Mahlon “Pete” Peterson died on April 29, 2024, at the age of 86. He was university librarian at St. Lawrence from 1973 to 1986. During his tenure at St. Lawrence he pursued two major initiatives. The first and more visible was the construction of the Torrey Wing of the Owen D. Young Library; the second, equally important but less obvious, was building a staff capable of carrying the library into the life of the students. Pete Peterson is remembered for seeing libraries as life, and he is remembered as a person with a unique ability to consistently articulate the potential of libraries.

In an issue of the Friends of the Libraries newsletter retired SLU faculty Philip Larson remembered his energy and intellect:

Raised on a farm in Illinois, he was an athlete, who organized and managed a softball team that played in a league with other teams in the North Country. Pete was a hospitable person, and his home was often a place for social gatherings where faculty and staff who would not ordinarily see one another could come together. As a member of a small department, I made friends I would probably not have met otherwise. I also remember that he sponsored a presentation at the appearance of any new book by a faculty member, where the author could speak about his or her work and answer questions. Pete had evidently read each book, and was able to introduce the speaker with detailed references to the work. I do not know if this practice is typical among university librarians, but I found it an especially classy aspect of Pete’s presence as a wide-ranging intellectual.
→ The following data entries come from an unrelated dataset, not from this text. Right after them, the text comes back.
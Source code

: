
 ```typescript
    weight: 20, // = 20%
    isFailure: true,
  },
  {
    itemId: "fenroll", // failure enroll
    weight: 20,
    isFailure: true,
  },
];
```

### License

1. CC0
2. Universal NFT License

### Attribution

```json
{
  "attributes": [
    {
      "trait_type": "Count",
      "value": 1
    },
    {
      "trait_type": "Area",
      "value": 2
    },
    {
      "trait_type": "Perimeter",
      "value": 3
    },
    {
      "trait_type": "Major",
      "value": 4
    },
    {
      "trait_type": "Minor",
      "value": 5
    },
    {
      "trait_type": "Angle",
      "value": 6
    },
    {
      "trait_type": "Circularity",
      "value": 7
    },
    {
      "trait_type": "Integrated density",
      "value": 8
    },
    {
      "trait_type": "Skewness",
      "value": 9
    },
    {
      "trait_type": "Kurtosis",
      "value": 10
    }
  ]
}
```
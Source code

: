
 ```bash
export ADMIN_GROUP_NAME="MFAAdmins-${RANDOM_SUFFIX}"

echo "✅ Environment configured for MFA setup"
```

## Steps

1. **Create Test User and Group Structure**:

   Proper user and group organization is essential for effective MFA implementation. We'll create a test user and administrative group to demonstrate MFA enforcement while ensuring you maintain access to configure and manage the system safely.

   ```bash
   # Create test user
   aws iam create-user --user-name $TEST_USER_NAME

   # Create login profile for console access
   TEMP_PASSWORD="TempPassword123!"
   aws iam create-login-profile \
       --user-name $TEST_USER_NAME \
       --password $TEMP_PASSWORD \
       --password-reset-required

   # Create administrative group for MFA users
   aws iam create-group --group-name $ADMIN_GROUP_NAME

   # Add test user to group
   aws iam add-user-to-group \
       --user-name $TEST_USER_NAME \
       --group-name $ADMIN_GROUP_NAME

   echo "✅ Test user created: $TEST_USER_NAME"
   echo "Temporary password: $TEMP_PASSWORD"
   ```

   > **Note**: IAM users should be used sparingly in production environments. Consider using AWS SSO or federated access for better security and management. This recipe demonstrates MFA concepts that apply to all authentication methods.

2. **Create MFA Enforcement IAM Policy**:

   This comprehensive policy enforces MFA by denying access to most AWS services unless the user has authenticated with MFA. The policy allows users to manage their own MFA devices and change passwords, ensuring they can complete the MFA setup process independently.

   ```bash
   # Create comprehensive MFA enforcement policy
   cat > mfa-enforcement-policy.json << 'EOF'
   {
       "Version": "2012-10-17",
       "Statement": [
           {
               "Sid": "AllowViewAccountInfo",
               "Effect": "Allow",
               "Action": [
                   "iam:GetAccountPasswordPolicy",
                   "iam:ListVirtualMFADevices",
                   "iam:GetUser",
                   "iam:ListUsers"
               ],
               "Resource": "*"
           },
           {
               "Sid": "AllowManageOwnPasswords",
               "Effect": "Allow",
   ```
Before coming to St. Lawrence Pete had supervised a major library renovation at Wartburg College, and he carried out this initiative with enthusiasm. The architectural firm retained to design the renovation at SLU was Don Hisaka and Associates. Pete spent a lot of time drafting and communicating to the architect the spatial logic of the building, that is, what the visitor sees upon entering the building and how the user reaches his or her intended destination. A welcoming, energetic space with glass walls on both main floors, the second-floor seminar room, and the row of faculty studies on the lower floor, all with plenty of windows. On the lower floor there was a climate-controlled rare book room and archives, ably supervised by Lynn Ekfelt.

The hip décor that was here when the Torrey Wing opened in 1980 is long-gone, but the Torrey Wing has welcomed and served generations of Laurentian readers and writers. We hope that as we bring changes to the SLU Libraries to meet the needs of a different generation of students, we can articulate the role of libraries in a liberal arts education in ways Pete Peterson would appreciate.